1/21/2009

First Black President: From Hope to History

Honoring King on the Eve of Obama’s Inauguration

by Ewuare X. Osayande

Speech delivered at Westminster Presbyterian Church, Trenton, NJ, January 19, 2009.

We are living in history. We are bearing witness to an experience that so many of our forebears only dreamed of, hoped for, wished for, worked for, struggled for, died for. The election of Barack Obama as the United States of America’s first Black president is a watershed moment in American history. This moment will be remembered in history as significant as the eradication of slavery, as the Civil Rights Movement itself. So it is most fitting that on this day of days, this day when we come to honor and remember the life and legacy of The Rev. Dr. Martin Luther King, Jr. and the Civil Rights Movement, that we should consider this historic moment and understand its meaning for our times.

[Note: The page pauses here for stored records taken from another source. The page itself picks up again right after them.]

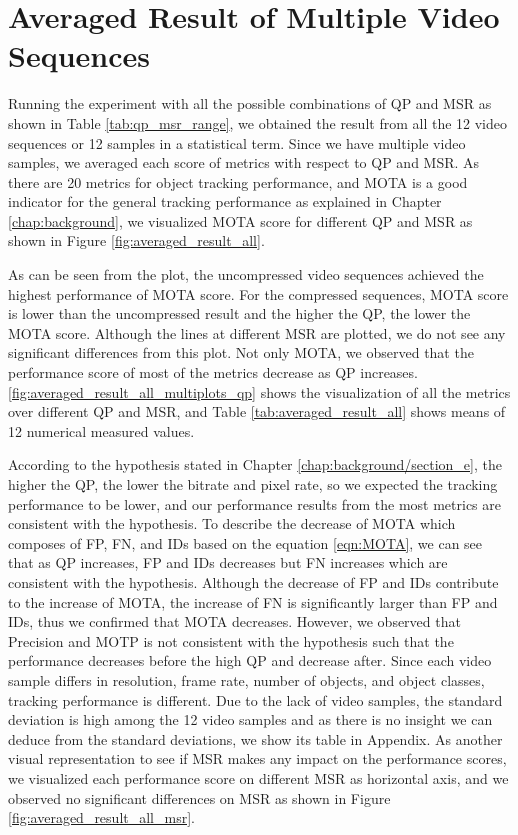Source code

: \section{Averaged Result of Multiple Video Sequences}
\label{sec:results/section_a}

Running the experiment with all the possible combinations of QP and MSR as shown in Table \ref{tab:qp_msr_range}, we obtained the result from all the 12 video sequences or 12 samples in a statistical term. Since we have multiple video samples, we averaged each score of metrics with respect to QP and MSR. As there are 20 metrics for object tracking performance, and MOTA is a good indicator for the general tracking performance as explained in Chapter \ref{chap:background}, we visualized MOTA score for different QP and MSR as shown in Figure \ref{fig:averaged_result_all}.

As can be seen from the plot, the uncompressed video sequences achieved the highest performance of MOTA score. For the compressed sequences, MOTA score is lower than the uncompressed result and the higher the QP, the lower the MOTA score. Although the lines at different MSR are plotted, we do not see any significant differences from this plot. Not only MOTA, we observed that the performance score of most of the metrics decrease as QP increases. \ref{fig:averaged_result_all_multiplots_qp} shows the visualization of all the metrics over different QP and MSR, and Table \ref{tab:averaged_result_all} shows means of 12 numerical measured values.


According to the hypothesis stated in Chapter \ref{chap:background/section_e}, the higher the QP, the lower the bitrate and pixel rate, so we expected the tracking performance to be lower, and our performance results from the most metrics are consistent with the hypothesis. To describe the decrease of MOTA which composes of FP, FN, and IDs based on the equation \ref{eqn:MOTA}, we can see that as QP increases, FP and IDs decreases but FN increases which are consistent with the hypothesis. Although the decrease of FP and IDs contribute to the increase of MOTA, the increase of FN is significantly larger than FP and IDs, thus we confirmed that MOTA decreases. However, we observed that Precision and MOTP is not consistent with the hypothesis such that the performance decreases before the high QP and decrease after. Since each video sample differs in resolution, frame rate, number of objects, and object classes, tracking performance is different. Due to the lack of video samples, the standard deviation is high among the 12 video samples and as there is no insight we can deduce from the standard deviations, we show its table in Appendix. As another visual representation to see if MSR makes any impact on the performance scores, we visualized each performance score on different MSR as horizontal axis, and we observed no significant differences on MSR as shown in Figure \ref{fig:averaged_result_all_msr}.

It was just 200 years ago that African people in this nation were enslaved. Indeed the very White House that the Obama’s will call home as this nation’s first family was built with the labor of enslaved Africans. Laws were instituted throughout this nation’s history to insure our perpetual servitude and inequality. And now, tomorrow, a man bearing a name that is rooted in the red soil of Africa will take the oath of office as this nation’s 44th president.

Were it not for the brave agitation and activism of African Americans such as Harriet Tubman, David Walker, Sojourner Truth, Frederick Douglass, Ida B. Wells, Dr. WEB Dubois, Marcus Mosiah Garvey, Elijah Muhammad, Queen Mother Moore, Booker T. Washington, The Rev. Dr. Martin Luther King, Jr., Rosa Parks, Ella Baker, Fannie Lou Hamer, Septima Clark, Bayard Rustin, Stokely Carmichael, Malcolm X, Huey Newton, and the millions of others who sacrificed their very lives to bring a greater measure of justice and freedom to the African American community, this day would not have come. They now exist as the great cloud of witnesses that look down upon us this day with smiles as wide and bright as the sun itself.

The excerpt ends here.